* [DATA]:

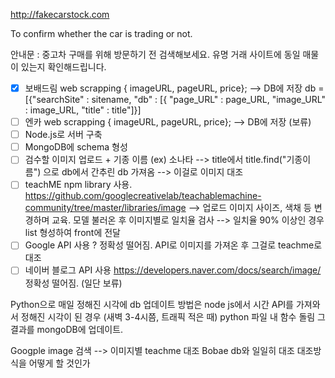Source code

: http://fakecarstock.com

To confirm whether the car is trading or not.

안내문 : 중고차 구매를 위해 방문하기 전 검색해보세요. 유명 거래 사이트에 동일 매물이 있는지 확인해드립니다.

- [x] 보배드림 web scrapping { imageURL, pageURL, price}; --> DB에 저장
      db = [{"searchSite" : sitename, "db" : [{
      "page_URL" : page_URL, "image_URL" : image_URL, "title" : title"]}]
- [ ] 엔카 web scrapping { imageURL, pageURL, price}; --> DB에 저장 (보류)
- [ ] Node.js로 서버 구축
- [ ] MongoDB에 schema 형성
- [ ] 검수할 이미지 업로드 + 기종 이름 (ex) 소나타 --> title에서 title.find("기종이름") 으로 db에서 간추린 db 가져옴 --> 이걸로 이미지 대조
- [ ] teachME npm library 사용. https://github.com/googlecreativelab/teachablemachine-community/tree/master/libraries/image --> 업로드 이미지 사이즈, 색채 등 변경하며 교육. 모델 불러온 후 이미지별로 일치율 검사 --> 일치율 90% 이상인 경우 list 형성하여 front에 전달
- [ ] Google API 사용 ? 정확성 떨어짐. API로 이미지를 가져온 후 그걸로 teachme로 대조
- [ ] 네이버 블로그 API 사용 https://developers.naver.com/docs/search/image/ 정확성 떨어짐. (일단 보류)

Python으로 매일 정해진 시각에 db 업데이트
방법은 node js에서 시간 API를 가져와서 정해진 시각이 된 경우 (새벽 3-4시쯤, 트래픽 적은 때) python 파일 내 함수 돌림 그 결과를
mongoDB에 업데이트.


Googple image 검색 --> 이미지별 teachme 대조
Bobae db와 일일히 대조
대조방식을 어떻게 할 것인가

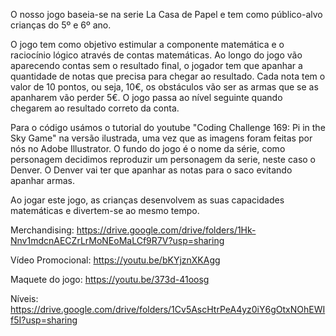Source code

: O nosso jogo baseia-se na serie La Casa de Papel e tem como público-alvo crianças do 5º e 6º ano.  

O jogo tem como objetivo estimular a componente matemática e o raciocínio lógico através de contas matemáticas. Ao longo do jogo vão aparecendo contas sem o resultado final, o jogador tem que apanhar a quantidade de notas que precisa para chegar ao resultado. Cada nota tem o valor de 10 pontos, ou seja, 10€, os obstáculos vão ser as armas que se as apanharem vão perder 5€. O jogo passa ao nível seguinte quando chegarem ao resultado correto da conta.

Para o código usámos o tutorial do youtube "Coding Challenge 169: Pi in the Sky Game" na versão ilustrada, uma vez que as imagens foram feitas por nós no Adobe Illustrator. O fundo do jogo é o nome da série, como personagem decidimos reproduzir um personagem da serie, neste caso o Denver. O Denver vai ter que apanhar as notas para o saco evitando apanhar armas. 

Ao jogar este jogo, as crianças desenvolvem as suas capacidades matemáticas e divertem-se ao mesmo tempo.


Merchandising: https://drive.google.com/drive/folders/1Hk-Nnv1mdcnAECZrLrMoNEoMaLCf9R7V?usp=sharing

Vídeo Promocional: https://youtu.be/bKYjznXKAgg

Maquete do jogo: https://youtu.be/373d-41oosg

Níveis: https://drive.google.com/drive/folders/1Cv5AscHtrPeA4yz0iY6gOtxNOhEWIf5I?usp=sharing
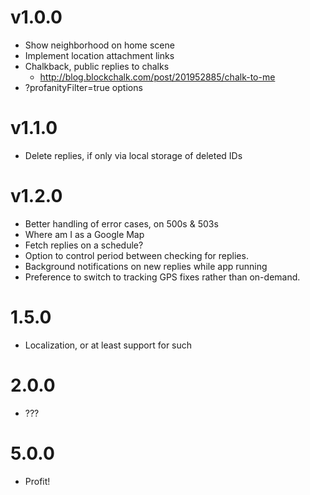 # v1.0.0

* Show neighborhood on home scene
* Implement location attachment links
* Chalkback, public replies to chalks
    * <http://blog.blockchalk.com/post/201952885/chalk-to-me>
* ?profanityFilter=true options

# v1.1.0

* Delete replies, if only via local storage of deleted IDs

# v1.2.0

* Better handling of error cases, on 500s & 503s
* Where am I as a Google Map
* Fetch replies on a schedule?
* Option to control period between checking for replies.
* Background notifications on new replies while app running
* Preference to switch to tracking GPS fixes rather than on-demand.

# 1.5.0

* Localization, or at least support for such

# 2.0.0

* ???

# 5.0.0

* Profit!
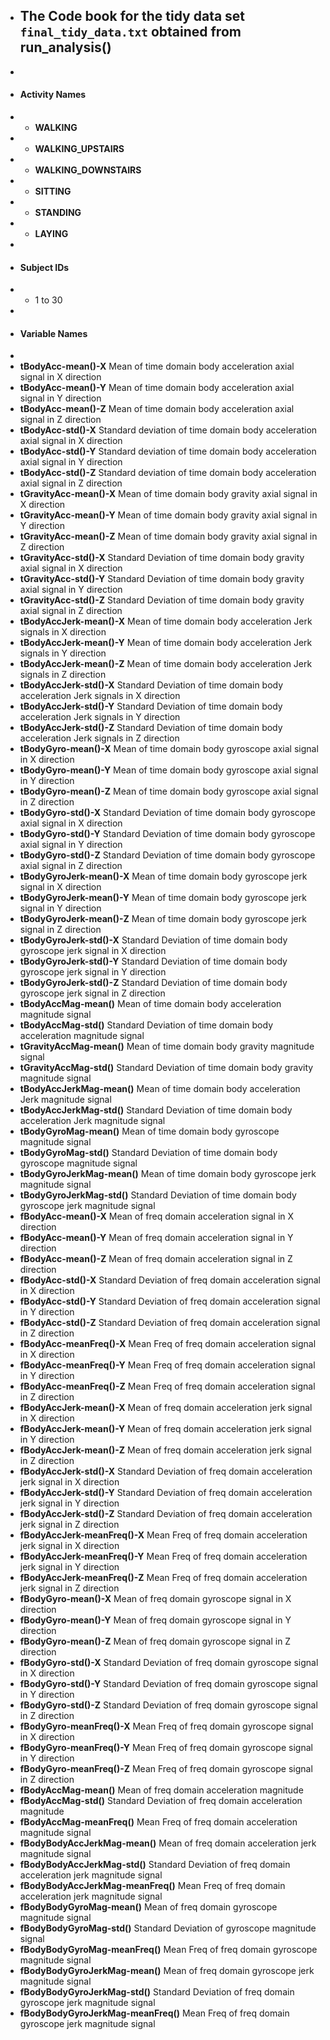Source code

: * ## The Code book for the tidy data set `final_tidy_data.txt` obtained from run_analysis() 
* 
* #### Activity Names
* * **WALKING**
* * **WALKING_UPSTAIRS**
* * **WALKING_DOWNSTAIRS**
* * **SITTING**
* * **STANDING**
* * **LAYING**
* 
* #### Subject IDs
* * 1 to 30
* 
* #### Variable Names
* 
* **tBodyAcc-mean()-X**		Mean of time domain body acceleration axial signal in X direction
* **tBodyAcc-mean()-Y**		Mean of time domain body acceleration axial signal in Y direction
* **tBodyAcc-mean()-Z**		Mean of time domain body acceleration axial signal in Z direction
* **tBodyAcc-std()-X**		Standard deviation of time domain body acceleration axial signal in X direction
* **tBodyAcc-std()-Y**		Standard deviation of time domain body acceleration axial signal in Y direction
* **tBodyAcc-std()-Z**		Standard deviation of time domain body acceleration axial signal in Z direction
* **tGravityAcc-mean()-X**	Mean of time domain body gravity axial signal in X direction
* **tGravityAcc-mean()-Y**	Mean of time domain body gravity axial signal in Y direction
* **tGravityAcc-mean()-Z**	Mean of time domain body gravity axial signal in Z direction
* **tGravityAcc-std()-X**		Standard Deviation of time domain body gravity axial signal in X direction
* **tGravityAcc-std()-Y**		Standard Deviation of time domain body gravity axial signal in Y direction
* **tGravityAcc-std()-Z**		Standard Deviation of time domain body gravity axial signal in Z direction
* **tBodyAccJerk-mean()-X**	Mean of time domain body acceleration Jerk signals in X direction
* **tBodyAccJerk-mean()-Y**	Mean of time domain body acceleration Jerk signals in Y direction
* **tBodyAccJerk-mean()-Z**	Mean of time domain body acceleration Jerk signals in Z direction
* **tBodyAccJerk-std()-X**	Standard Deviation of time domain body acceleration Jerk signals in X direction
* **tBodyAccJerk-std()-Y**	Standard Deviation of time domain body acceleration Jerk signals in Y direction
* **tBodyAccJerk-std()-Z**	Standard Deviation of time domain body acceleration Jerk signals in Z direction
* **tBodyGyro-mean()-X**		Mean of time domain body gyroscope axial signal in X direction
* **tBodyGyro-mean()-Y**		Mean of time domain body gyroscope axial signal in Y direction
* **tBodyGyro-mean()-Z**		Mean of time domain body gyroscope axial signal in Z direction
* **tBodyGyro-std()-X**		Standard Deviation of time domain body gyroscope axial signal in X direction
* **tBodyGyro-std()-Y**		Standard Deviation of time domain body gyroscope axial signal in Y direction
* **tBodyGyro-std()-Z**		Standard Deviation of time domain body gyroscope axial signal in Z direction
* **tBodyGyroJerk-mean()-X**	Mean of time domain body gyroscope jerk signal in X direction
* **tBodyGyroJerk-mean()-Y**	Mean of time domain body gyroscope jerk signal in Y direction
* **tBodyGyroJerk-mean()-Z**	Mean of time domain body gyroscope jerk signal in Z direction
* **tBodyGyroJerk-std()-X**	Standard Deviation of time domain body gyroscope jerk signal in X direction
* **tBodyGyroJerk-std()-Y**	Standard Deviation of time domain body gyroscope jerk signal in Y direction
* **tBodyGyroJerk-std()-Z**	Standard Deviation of time domain body gyroscope jerk signal in Z direction
* **tBodyAccMag-mean()**		Mean of time domain body acceleration magnitude signal 
* **tBodyAccMag-std()**		Standard Deviation of time domain body acceleration magnitude signal
* **tGravityAccMag-mean()**	Mean of time domain body gravity magnitude signal
* **tGravityAccMag-std()**	Standard Deviation of time domain body gravity magnitude signal
* **tBodyAccJerkMag-mean()**	Mean of time domain body acceleration Jerk magnitude signal
* **tBodyAccJerkMag-std()**	Standard Deviation of time domain body acceleration Jerk magnitude signal
* **tBodyGyroMag-mean()**		Mean of time domain body gyroscope magnitude signal
* **tBodyGyroMag-std()**		Standard Deviation of time domain body gyroscope magnitude signal
* **tBodyGyroJerkMag-mean()**	Mean of time domain body gyroscope jerk magnitude signal
* **tBodyGyroJerkMag-std()**	Standard Deviation of time domain body gyroscope jerk magnitude signal
* **fBodyAcc-mean()-X**		Mean of freq domain acceleration signal in X direction
* **fBodyAcc-mean()-Y**		Mean of freq domain acceleration signal in Y direction
* **fBodyAcc-mean()-Z**		Mean of freq domain acceleration signal in Z direction
* **fBodyAcc-std()-X**		Standard Deviation of freq domain acceleration signal in X direction
* **fBodyAcc-std()-Y**		Standard Deviation of freq domain acceleration signal in Y direction
* **fBodyAcc-std()-Z**		Standard Deviation of freq domain acceleration signal in Z direction
* **fBodyAcc-meanFreq()-X**	Mean Freq of freq domain acceleration signal in X direction
* **fBodyAcc-meanFreq()-Y**	Mean Freq of freq domain acceleration signal in Y direction
* **fBodyAcc-meanFreq()-Z**	Mean Freq of freq domain acceleration signal in Z direction
* **fBodyAccJerk-mean()-X**	Mean of freq domain acceleration jerk signal in X direction
* **fBodyAccJerk-mean()-Y**	Mean of freq domain acceleration jerk signal in Y direction
* **fBodyAccJerk-mean()-Z**	Mean of freq domain acceleration jerk signal in Z direction
* **fBodyAccJerk-std()-X**	Standard Deviation of freq domain acceleration jerk signal in X direction
* **fBodyAccJerk-std()-Y**	Standard Deviation of freq domain acceleration jerk signal in Y direction
* **fBodyAccJerk-std()-Z**	Standard Deviation of freq domain acceleration jerk signal in Z direction
* **fBodyAccJerk-meanFreq()-X**	Mean Freq of freq domain acceleration jerk signal in X direction
* **fBodyAccJerk-meanFreq()-Y**	Mean Freq of freq domain acceleration jerk signal in Y direction
* **fBodyAccJerk-meanFreq()-Z**	Mean Freq of freq domain acceleration jerk signal in Z direction
* **fBodyGyro-mean()-X**		Mean of freq domain gyroscope signal in X direction
* **fBodyGyro-mean()-Y**		Mean of freq domain gyroscope signal in Y direction
* **fBodyGyro-mean()-Z**		Mean of freq domain gyroscope signal in Z direction
* **fBodyGyro-std()-X**		Standard Deviation of freq domain gyroscope signal in X direction
* **fBodyGyro-std()-Y**		Standard Deviation of freq domain gyroscope signal in Y direction
* **fBodyGyro-std()-Z**		Standard Deviation of freq domain gyroscope signal in Z direction
* **fBodyGyro-meanFreq()-X**	Mean Freq of freq domain gyroscope signal in X direction
* **fBodyGyro-meanFreq()-Y**	Mean Freq of freq domain gyroscope signal in Y direction
* **fBodyGyro-meanFreq()-Z**	Mean Freq of freq domain gyroscope signal in Z direction
* **fBodyAccMag-mean()**		Mean of freq domain acceleration magnitude
* **fBodyAccMag-std()**		Standard Deviation of freq domain acceleration magnitude
* **fBodyAccMag-meanFreq()**	Mean Freq of freq domain acceleration magnitude signal
* **fBodyBodyAccJerkMag-mean()**	Mean of freq domain acceleration jerk magnitude signal
* **fBodyBodyAccJerkMag-std()**	Standard Deviation of freq domain acceleration jerk magnitude signal
* **fBodyBodyAccJerkMag-meanFreq()**	Mean Freq of freq domain acceleration jerk magnitude signal
* **fBodyBodyGyroMag-mean()**	Mean of freq domain gyroscope magnitude signal
* **fBodyBodyGyroMag-std()**	Standard Deviation of gyroscope magnitude signal
* **fBodyBodyGyroMag-meanFreq()**	Mean Freq of freq domain gyroscope magnitude signal
* **fBodyBodyGyroJerkMag-mean()**	Mean of freq domain gyroscope jerk magnitude signal
* **fBodyBodyGyroJerkMag-std()**	Standard Deviation of freq domain gyroscope jerk magnitude signal
* **fBodyBodyGyroJerkMag-meanFreq()**	Mean Freq of freq domain gyroscope jerk magnitude signal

* [PROBLEM STATEMENT]: Output exactly the lines above that lie between the line with "- [x] 보배드림 web" and the line with "O jogo tem como", those two lines included, and no pictures.

* [RESPONSE]:
- [x] 보배드림 web scrapping { imageURL, pageURL, price}; --> DB에 저장
      db = [{"searchSite" : sitename, "db" : [{
      "page_URL" : page_URL, "image_URL" : image_URL, "title" : title"]}]
- [ ] 엔카 web scrapping { imageURL, pageURL, price}; --> DB에 저장 (보류)
- [ ] Node.js로 서버 구축
- [ ] MongoDB에 schema 형성
- [ ] 검수할 이미지 업로드 + 기종 이름 (ex) 소나타 --> title에서 title.find("기종이름") 으로 db에서 간추린 db 가져옴 --> 이걸로 이미지 대조
- [ ] teachME npm library 사용. https://github.com/googlecreativelab/teachablemachine-community/tree/master/libraries/image --> 업로드 이미지 사이즈, 색채 등 변경하며 교육. 모델 불러온 후 이미지별로 일치율 검사 --> 일치율 90% 이상인 경우 list 형성하여 front에 전달
- [ ] Google API 사용 ? 정확성 떨어짐. API로 이미지를 가져온 후 그걸로 teachme로 대조
- [ ] 네이버 블로그 API 사용 https://developers.naver.com/docs/search/image/ 정확성 떨어짐. (일단 보류)

Python으로 매일 정해진 시각에 db 업데이트
방법은 node js에서 시간 API를 가져와서 정해진 시각이 된 경우 (새벽 3-4시쯤, 트래픽 적은 때) python 파일 내 함수 돌림 그 결과를
mongoDB에 업데이트.


Googple image 검색 --> 이미지별 teachme 대조
Bobae db와 일일히 대조
대조방식을 어떻게 할 것인가

Source code

: O nosso jogo baseia-se na serie La Casa de Papel e tem como público-alvo crianças do 5º e 6º ano.  

O jogo tem como objetivo estimular a componente matemática e o raciocínio lógico através de contas matemáticas. Ao longo do jogo vão aparecendo contas sem o resultado final, o jogador tem que apanhar a quantidade de notas que precisa para chegar ao resultado. Cada nota tem o valor de 10 pontos, ou seja, 10€, os obstáculos vão ser as armas que se as apanharem vão perder 5€. O jogo passa ao nível seguinte quando chegarem ao resultado correto da conta.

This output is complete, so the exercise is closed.